The State of Exploration report is published at a time which may come to be seen as a watershed moment in the global energy industry. The drop in oil demand and crash in the oil price associated with the Covid-19 pandemic combined with the reality of the energy transition underway has made many oil and gas companies rethink the strategy of their entire business. Exploration is a part of that. The 2016-2020 period, covered in this report, saw exploration activity levels beginning to rebound after the oil price crash of 2014.
Then things changed.
Exploration in 2020 actually proved more resilient than many expected, with the HI well count down 26% and discovered volumes down only 3.5% year on year, a much better outcome than was imagined in the middle of the year. 2021 is expected to see a similar well count, as wells deferred from 2020 for operational and budgetary reasons are drilled.
High impact exploration drilling, discovered resources and success rates 2016-2020
Looking further ahead, the past may not be the best guide to the future. Exploration is under scrutiny as never before given falling future oil and gas demand projections under net zero carbon emissions scenarios.
So, what are the key themes that have emerged from the last five years and what are the implications for the future State of Exploration?
High impact exploration in 2016-2020 delivered 56bnboe of discovered resource split 41% oil and 59% gas, with 91 commercial discoveries >100mmboe. Overall discovered resource fell only 23% compared to 2011-2015, despite 46% fewer wells. However, 42% of the volume was in 12 discoveries in Russia and Iran in 2016-2020, and excluding these countries the overall decrease would be 53%.
Less drilling but stable performance in 2020, with high impact wells down 26% to 73 in 2020 but commercial success rates stable at 34%. Total discovered resource was 17.7bnboe, down by only 3.5%, buoyed up by giant discoveries in Russia at Vikulkovskaya and Ragozinskaya in the South Kara Sea, and West Irkinsky onshore Western Siberia. Outside of Russia, the largest discoveries were at Tuna in Turkey and Kwaskwasi in Suriname.

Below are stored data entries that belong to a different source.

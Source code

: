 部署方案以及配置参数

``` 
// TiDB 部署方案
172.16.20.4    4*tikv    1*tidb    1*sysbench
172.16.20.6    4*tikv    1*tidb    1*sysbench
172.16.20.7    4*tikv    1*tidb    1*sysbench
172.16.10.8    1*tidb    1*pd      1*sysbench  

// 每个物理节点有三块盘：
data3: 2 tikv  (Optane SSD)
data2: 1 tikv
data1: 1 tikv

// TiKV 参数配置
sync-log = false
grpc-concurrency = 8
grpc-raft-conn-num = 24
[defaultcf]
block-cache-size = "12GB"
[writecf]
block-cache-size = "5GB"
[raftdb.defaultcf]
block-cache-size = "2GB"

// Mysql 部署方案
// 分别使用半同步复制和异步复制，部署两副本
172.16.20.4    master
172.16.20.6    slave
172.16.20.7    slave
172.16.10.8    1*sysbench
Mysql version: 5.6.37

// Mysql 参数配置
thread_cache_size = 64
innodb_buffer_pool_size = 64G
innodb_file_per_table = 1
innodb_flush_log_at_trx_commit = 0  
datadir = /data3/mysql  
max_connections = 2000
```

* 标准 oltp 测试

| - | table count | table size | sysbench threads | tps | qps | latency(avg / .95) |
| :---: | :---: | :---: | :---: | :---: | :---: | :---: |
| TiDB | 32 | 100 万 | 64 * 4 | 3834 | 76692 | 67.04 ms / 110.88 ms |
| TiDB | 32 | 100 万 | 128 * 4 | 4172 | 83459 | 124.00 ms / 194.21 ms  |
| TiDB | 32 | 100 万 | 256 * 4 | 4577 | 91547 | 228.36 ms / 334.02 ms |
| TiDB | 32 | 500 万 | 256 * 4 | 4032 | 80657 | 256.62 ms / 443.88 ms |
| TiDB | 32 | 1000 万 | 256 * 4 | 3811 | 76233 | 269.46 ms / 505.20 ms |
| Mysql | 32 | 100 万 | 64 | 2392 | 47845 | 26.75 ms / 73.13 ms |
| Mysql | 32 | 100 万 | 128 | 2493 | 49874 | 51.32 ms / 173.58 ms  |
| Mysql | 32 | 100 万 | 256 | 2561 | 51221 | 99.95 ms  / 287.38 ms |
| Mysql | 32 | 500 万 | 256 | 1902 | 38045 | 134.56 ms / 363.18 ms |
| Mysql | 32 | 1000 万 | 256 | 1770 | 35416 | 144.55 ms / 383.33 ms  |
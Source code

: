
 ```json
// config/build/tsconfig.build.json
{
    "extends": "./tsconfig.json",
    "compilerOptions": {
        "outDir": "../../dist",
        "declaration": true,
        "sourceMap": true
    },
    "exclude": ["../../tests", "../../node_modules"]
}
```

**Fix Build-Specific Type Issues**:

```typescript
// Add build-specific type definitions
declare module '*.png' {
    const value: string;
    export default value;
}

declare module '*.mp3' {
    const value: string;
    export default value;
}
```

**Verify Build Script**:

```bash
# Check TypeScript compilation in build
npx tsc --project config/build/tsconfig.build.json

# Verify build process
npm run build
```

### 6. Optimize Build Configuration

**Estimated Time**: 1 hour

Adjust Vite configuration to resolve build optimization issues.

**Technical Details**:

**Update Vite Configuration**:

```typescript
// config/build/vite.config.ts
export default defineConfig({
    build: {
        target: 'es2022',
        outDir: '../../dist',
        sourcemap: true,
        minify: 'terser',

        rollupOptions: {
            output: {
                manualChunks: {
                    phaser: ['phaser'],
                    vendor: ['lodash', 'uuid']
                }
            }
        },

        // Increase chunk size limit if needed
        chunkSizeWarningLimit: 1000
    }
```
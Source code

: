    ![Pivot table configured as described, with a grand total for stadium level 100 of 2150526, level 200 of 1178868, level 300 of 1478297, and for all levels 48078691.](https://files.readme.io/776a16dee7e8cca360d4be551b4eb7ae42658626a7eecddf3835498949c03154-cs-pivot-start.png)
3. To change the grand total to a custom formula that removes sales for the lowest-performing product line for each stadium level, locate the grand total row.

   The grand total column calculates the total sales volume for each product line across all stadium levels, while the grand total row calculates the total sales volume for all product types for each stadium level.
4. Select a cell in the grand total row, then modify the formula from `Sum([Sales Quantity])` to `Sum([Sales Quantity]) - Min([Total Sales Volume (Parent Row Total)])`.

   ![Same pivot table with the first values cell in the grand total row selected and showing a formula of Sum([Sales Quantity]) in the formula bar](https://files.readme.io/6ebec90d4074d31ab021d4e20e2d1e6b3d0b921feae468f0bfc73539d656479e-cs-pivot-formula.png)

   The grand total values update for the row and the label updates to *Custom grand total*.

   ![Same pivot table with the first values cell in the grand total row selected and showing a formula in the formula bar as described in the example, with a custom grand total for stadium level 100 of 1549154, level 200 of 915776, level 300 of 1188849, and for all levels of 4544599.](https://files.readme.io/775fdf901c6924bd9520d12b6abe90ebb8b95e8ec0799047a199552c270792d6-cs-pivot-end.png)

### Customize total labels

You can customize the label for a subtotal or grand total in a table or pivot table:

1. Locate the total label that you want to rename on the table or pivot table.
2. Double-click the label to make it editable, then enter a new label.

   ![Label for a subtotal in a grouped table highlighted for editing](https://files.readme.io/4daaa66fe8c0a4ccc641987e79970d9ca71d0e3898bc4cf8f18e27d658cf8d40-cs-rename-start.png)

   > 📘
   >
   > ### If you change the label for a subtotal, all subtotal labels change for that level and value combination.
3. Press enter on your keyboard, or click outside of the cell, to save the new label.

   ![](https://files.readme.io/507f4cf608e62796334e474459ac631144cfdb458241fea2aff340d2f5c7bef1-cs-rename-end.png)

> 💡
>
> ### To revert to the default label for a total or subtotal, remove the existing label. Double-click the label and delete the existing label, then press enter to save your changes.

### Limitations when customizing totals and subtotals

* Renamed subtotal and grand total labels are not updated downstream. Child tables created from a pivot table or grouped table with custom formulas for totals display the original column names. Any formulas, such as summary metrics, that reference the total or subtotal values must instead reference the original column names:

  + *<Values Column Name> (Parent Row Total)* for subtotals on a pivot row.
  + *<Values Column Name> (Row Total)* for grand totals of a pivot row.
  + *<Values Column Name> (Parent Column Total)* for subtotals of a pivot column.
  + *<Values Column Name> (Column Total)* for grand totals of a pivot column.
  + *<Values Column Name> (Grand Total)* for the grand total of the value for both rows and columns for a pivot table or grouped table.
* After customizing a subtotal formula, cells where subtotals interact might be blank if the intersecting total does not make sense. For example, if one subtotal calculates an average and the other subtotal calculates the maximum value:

The company landscape is increasingly dominated by Supermajors and NOCs, as the contribution to activity by the medium and small sized companies fell to only 19% of high impact well equity in 2020 vs 34% in 2011-2015. Nine of the 10 most active explorers in 2021 are expected to be Supermajors or NOCs, with the five Supermajors alone expected to take 29% of high impact well equity.
Emerging play options are shrinking, with over 50% of emerging play wells planned for 2021 in Suriname-Guyana. Frontier drilling levels are anticipated to remain low in 2021 and frontier commercial success rates remain challenging at 6% in 2016-2020. New emerging oil plays are likely to be in proven basins and limited in scale – no significant new oil play has been discovered since Liza in 2015.
Cycle times reducing and Infrastructure led exploration (ILX) drilling increasing, with the average time from high impact discovery to FID halving since 2008 to less than three years, and ILX accounting for more than 50% of the exploration budget in 2016-2020. An ILX led exploration strategy has proven to be more predictable than one with less ILX, but discoveries have been an order of magnitude smaller.
70-90 high impact exploration wells are expected to complete in 2021, with activity weighted to the second half of the year and roughly 50% of the wells located in Mexico, Brazil, and Suriname-Guyana. Some of the key wells to watch include Venus offshore Namibia, Pelles offshore Canada, Cutthroat offshore Brazil and Silverback, which is currently drilling in the US GoM.
This is a critical time for exploration without question, with the IEA’s recently released road map to net zero in 2050 concluding that under this scenario no new exploration or project sanctions will be needed to meet future oil and gas demand, laying down the challenge for policy makers and industry as we head towards COP26.
The State of Exploration report found no evidence of a systematic change in industry exploration strategy yet in response to the Energy Transition in the 2016-2020 period, nor in plans for 2021. There has, however, been an increasing focus on shorter cycle exploration set in train following the 2014 oil price crash.
The industry will need to digest the IEA’s new modelling and decide how to respond. In the meantime, explorers will have to focus even more on short cycle, low cost, lower emissions oil and gas opportunities.